Build a “containerized” home server
I spent the last months working on a new solution for embedded devices named Torizon.
One of the main features of Torizon is his capability to run docker containers on an embedded device. This is pretty new for devices, but containers are already widely used on servers and in the cloud. Working with containers I appreciated the capability of packing an application and all his user-mode dependency in an easy to use format and also the fact that running containers has much less overhead than running a full-blown virtual machine.
I have a linux-based home server at home, providing service like file-sharing, printer-sharing, media-library etc. but its hardware is quite old and showing some issues (I have to power-cycle it more or less once per week). Also, maintaining his main OS (Ubuntu 16.04) has become quite challenging, fighting with low disk space, broken installs, missing dependencies etc.

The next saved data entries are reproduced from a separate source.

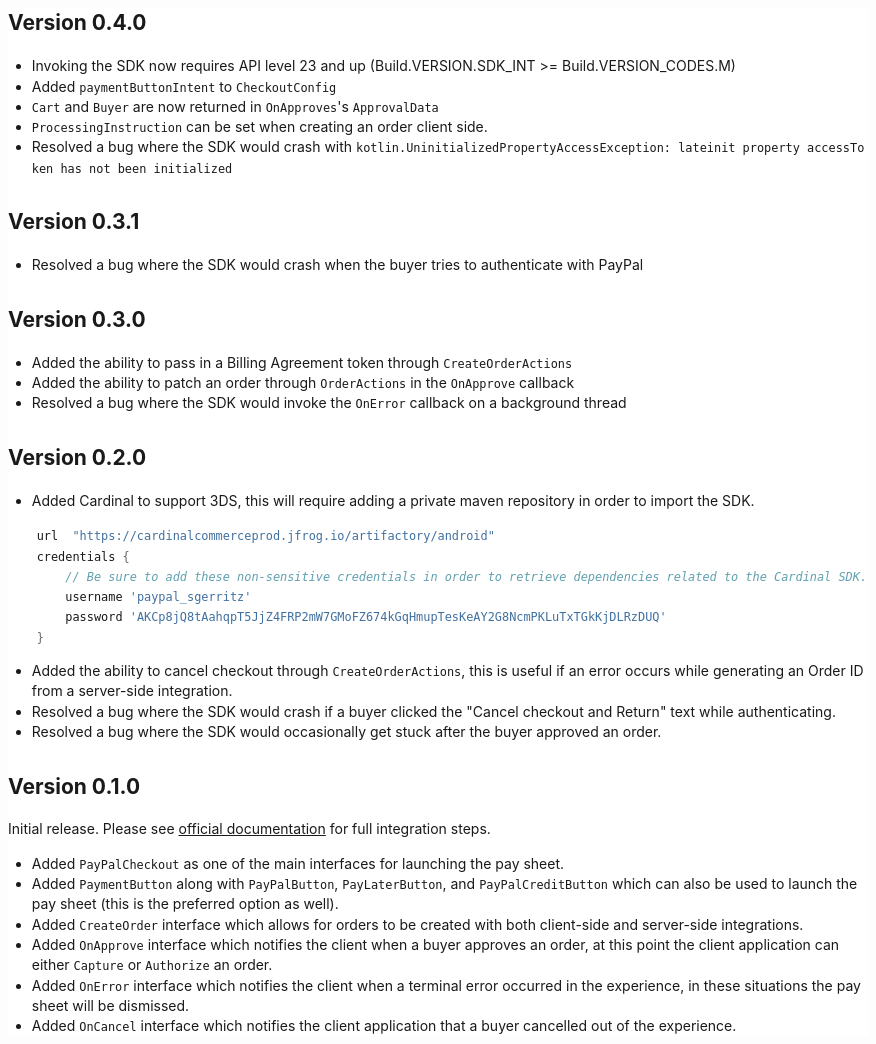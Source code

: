 ## Version 0.4.0
* Invoking the SDK now requires API level 23 and up (Build.VERSION.SDK_INT >= Build.VERSION_CODES.M)
* Added `paymentButtonIntent` to `CheckoutConfig`
* `Cart` and `Buyer` are now returned in `OnApproves`'s `ApprovalData`
* `ProcessingInstruction` can be set when creating an order client side.
* Resolved a bug where the SDK would crash with `kotlin.UninitializedPropertyAccessException: lateinit property accessToken has not been initialized`

## Version 0.3.1

* Resolved a bug where the SDK would crash when the buyer tries to authenticate with PayPal

## Version 0.3.0

* Added the ability to pass in a Billing Agreement token through `CreateOrderActions`
* Added the ability to patch an order through `OrderActions` in the `OnApprove` callback
* Resolved a bug where the SDK would invoke the `OnError` callback on a background thread

## Version 0.2.0
* Added Cardinal to support 3DS, this will require adding a private maven repository in order to import the SDK.

```groovy
    url  "https://cardinalcommerceprod.jfrog.io/artifactory/android"
    credentials {
        // Be sure to add these non-sensitive credentials in order to retrieve dependencies related to the Cardinal SDK.
        username 'paypal_sgerritz'
        password 'AKCp8jQ8tAahqpT5JjZ4FRP2mW7GMoFZ674kGqHmupTesKeAY2G8NcmPKLuTxTGkKjDLRzDUQ'
    }
```

* Added the ability to cancel checkout through `CreateOrderActions`, this is useful if an error occurs while generating an Order ID from a server-side integration.
* Resolved a bug where the SDK would crash if a buyer clicked the "Cancel checkout and Return" text while authenticating.
* Resolved a bug where the SDK would occasionally get stuck after the buyer approved an order.

## Version 0.1.0
Initial release. Please see [official documentation](https://developer.paypal.com/docs/business/native-checkout/android/) for full integration steps.

* Added `PayPalCheckout` as one of the main interfaces for launching the pay sheet.
* Added `PaymentButton` along with `PayPalButton`, `PayLaterButton`, and `PayPalCreditButton` which can also be used to launch the pay sheet (this is the preferred option as well).
* Added `CreateOrder` interface which allows for orders to be created with both client-side and server-side integrations.
* Added `OnApprove` interface which notifies the client when a buyer approves an order, at this point the client application can either `Capture` or `Authorize` an order.
* Added `OnError` interface which notifies the client when a terminal error occurred in the experience, in these situations the pay sheet will be dismissed.
* Added `OnCancel` interface which notifies the client application that a buyer cancelled out of the experience.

I decided that replacing my home server is a good chance to use containers in a practical scenario. I know that this will probably need more storage for the different image and to find some “creative” ways to install packages and keep their configuration and data on the host file system to make backups and updates easier to manage.
The plan is also to not store any permanent information inside the containers, so it will be possible to rebuild and update them as needed, without having to restore or reconfigure them.

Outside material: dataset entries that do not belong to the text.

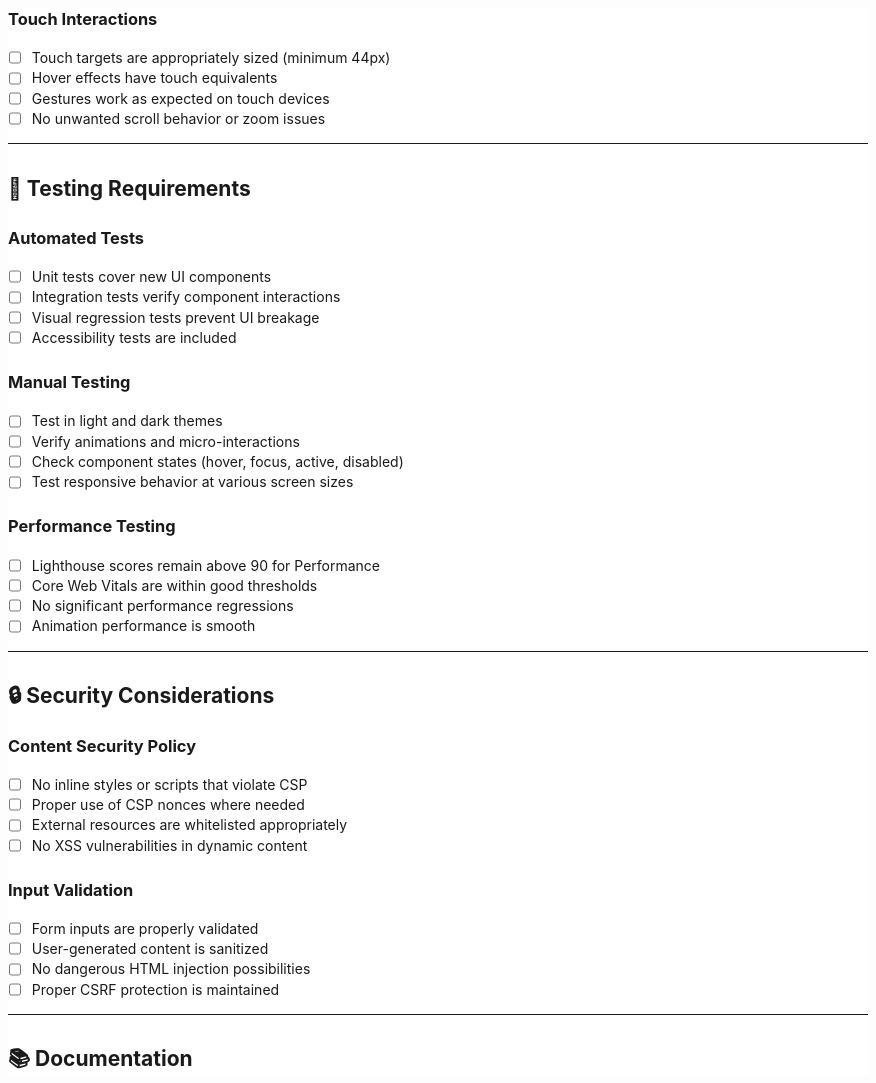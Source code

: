 ### Touch Interactions
- [ ] Touch targets are appropriately sized (minimum 44px)
- [ ] Hover effects have touch equivalents
- [ ] Gestures work as expected on touch devices
- [ ] No unwanted scroll behavior or zoom issues

---

## 🧪 Testing Requirements

### Automated Tests
- [ ] Unit tests cover new UI components
- [ ] Integration tests verify component interactions
- [ ] Visual regression tests prevent UI breakage
- [ ] Accessibility tests are included

### Manual Testing
- [ ] Test in light and dark themes
- [ ] Verify animations and micro-interactions
- [ ] Check component states (hover, focus, active, disabled)
- [ ] Test responsive behavior at various screen sizes

### Performance Testing
- [ ] Lighthouse scores remain above 90 for Performance
- [ ] Core Web Vitals are within good thresholds
- [ ] No significant performance regressions
- [ ] Animation performance is smooth

---

## 🔒 Security Considerations

### Content Security Policy
- [ ] No inline styles or scripts that violate CSP
- [ ] Proper use of CSP nonces where needed
- [ ] External resources are whitelisted appropriately
- [ ] No XSS vulnerabilities in dynamic content

### Input Validation
- [ ] Form inputs are properly validated
- [ ] User-generated content is sanitized
- [ ] No dangerous HTML injection possibilities
- [ ] Proper CSRF protection is maintained

---

## 📚 Documentation
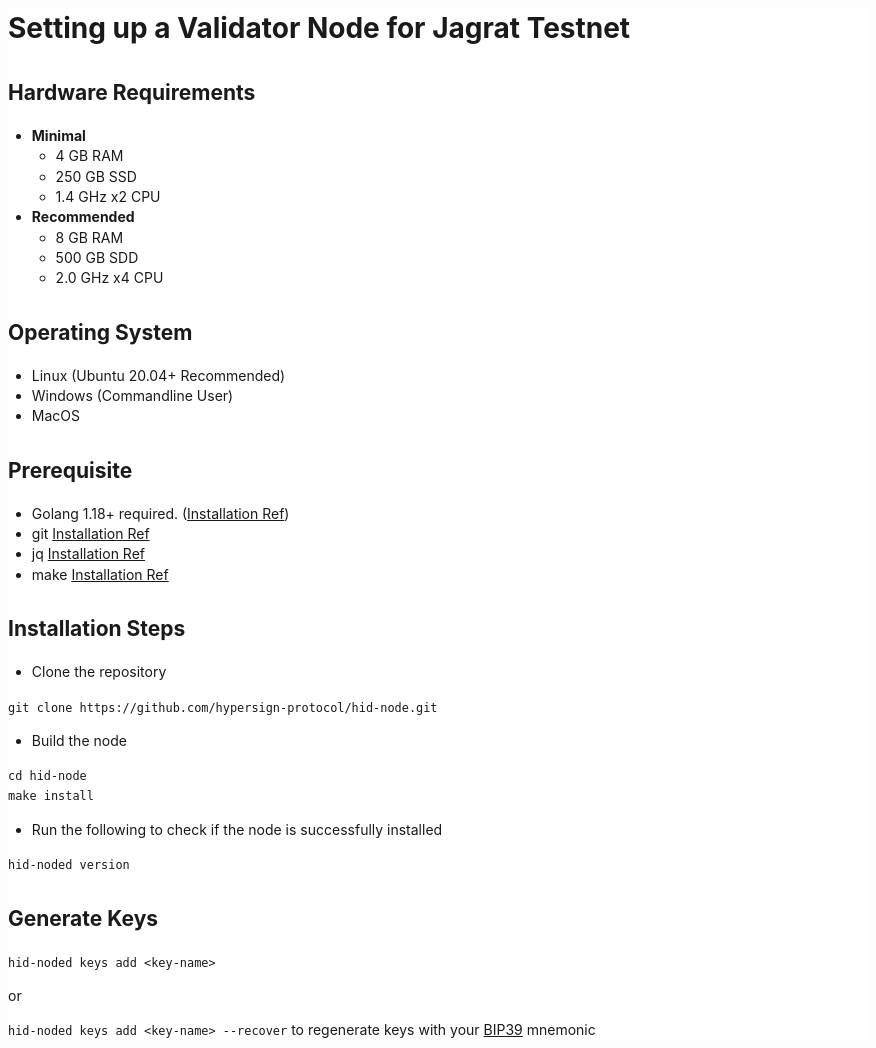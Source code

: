 # Setting up a Validator Node for Jagrat Testnet

## Hardware Requirements
* **Minimal**
    * 4 GB RAM
    * 250 GB SSD
    * 1.4 GHz x2 CPU
* **Recommended**
    * 8 GB RAM
    * 500 GB SDD
    * 2.0 GHz x4 CPU

## Operating System

- Linux (Ubuntu 20.04+ Recommended)
- Windows (Commandline User)
- MacOS

## Prerequisite

- Golang 1.18+ required. (<a href="https://go.dev/doc/install">Installation Ref</a>)
- git <a href="https://git-scm.com/book/en/v2/Getting-Started-Installing-Git">Installation Ref</a>
- jq <a href="https://lindevs.com/install-jq-on-ubuntu/">Installation Ref</a>
- make <a href="https://linuxhint.com/install-make-ubuntu/">Installation Ref</a>

## Installation Steps

- Clone the repository
```
git clone https://github.com/hypersign-protocol/hid-node.git
```

- Build the node
```
cd hid-node
make install
```

- Run the following to check if the node is successfully installed
```
hid-noded version
```

## Generate Keys

`hid-noded keys add <key-name>`

or

`hid-noded keys add <key-name> --recover` to regenerate keys with your [BIP39](https://github.com/bitcoin/bips/tree/master/bip-0039) mnemonic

I also need to improve my Linux skills and this project will give me a chance to do some extra practice in my free time. Those are the services I plan to run on my home server:
- CUPS for printer sharing
- Samba to share folders with pictures, music, documents and personal folders for me, my wife and the kids
- PLEX server to share media and access them from TV and other devices
- backup server to safely archieve data from other PCs (and macs) in the house
- git server to manage code of my personal projects
- whatever comes to my mind and I want to experiment with :)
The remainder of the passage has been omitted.